(Saved data entries)
┌──

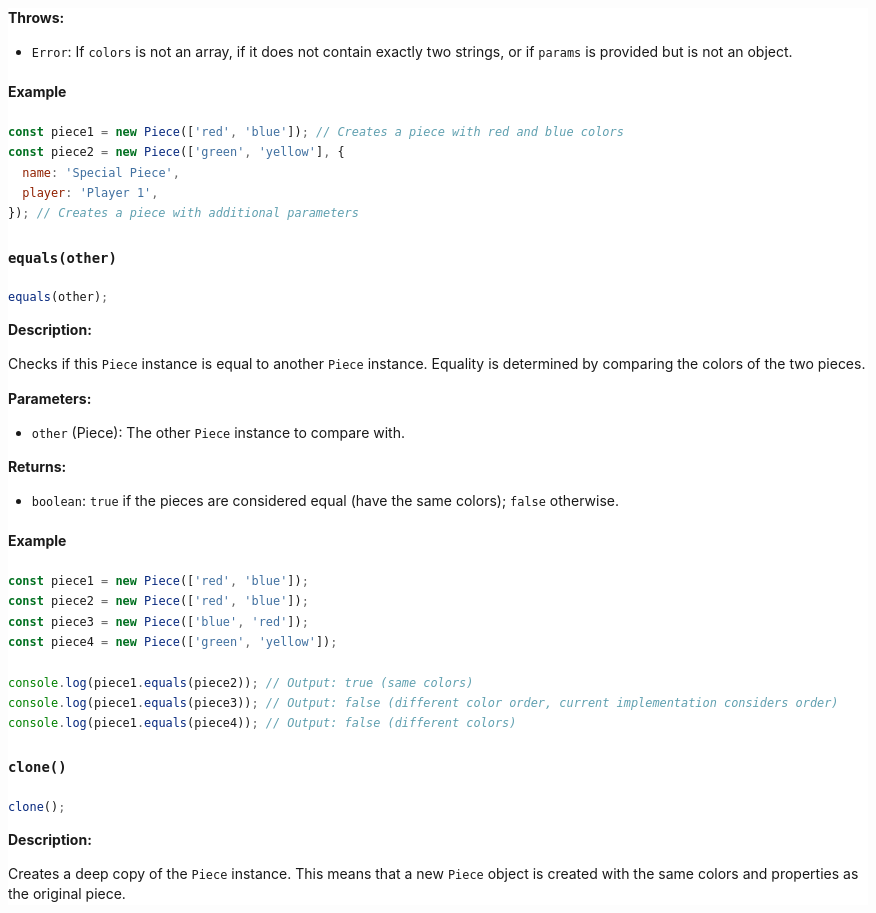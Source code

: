**Throws:**

- `Error`: If `colors` is not an array, if it does not contain exactly two strings, or if `params` is provided but is not an object.

#### Example

```javascript
const piece1 = new Piece(['red', 'blue']); // Creates a piece with red and blue colors
const piece2 = new Piece(['green', 'yellow'], {
  name: 'Special Piece',
  player: 'Player 1',
}); // Creates a piece with additional parameters
```

### `equals(other)`

```javascript
equals(other);
```

**Description:**

Checks if this `Piece` instance is equal to another `Piece` instance. Equality is determined by comparing the colors of the two pieces.

**Parameters:**

- `other` (Piece): The other `Piece` instance to compare with.

**Returns:**

- `boolean`: `true` if the pieces are considered equal (have the same colors); `false` otherwise.

#### Example

```javascript
const piece1 = new Piece(['red', 'blue']);
const piece2 = new Piece(['red', 'blue']);
const piece3 = new Piece(['blue', 'red']);
const piece4 = new Piece(['green', 'yellow']);

console.log(piece1.equals(piece2)); // Output: true (same colors)
console.log(piece1.equals(piece3)); // Output: false (different color order, current implementation considers order)
console.log(piece1.equals(piece4)); // Output: false (different colors)
```

### `clone()`

```javascript
clone();
```

**Description:**

Creates a deep copy of the `Piece` instance. This means that a new `Piece` object is created with the same colors and properties as the original piece.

└──

**What to produce:** Out of the preceding entries, pull every line containing the string "false".

**Result of the task:**
- `boolean`: `true` if the pieces are considered equal (have the same colors); `false` otherwise.
console.log(piece1.equals(piece3)); // Output: false (different color order, current implementation considers order)
console.log(piece1.equals(piece4)); // Output: false (different colors)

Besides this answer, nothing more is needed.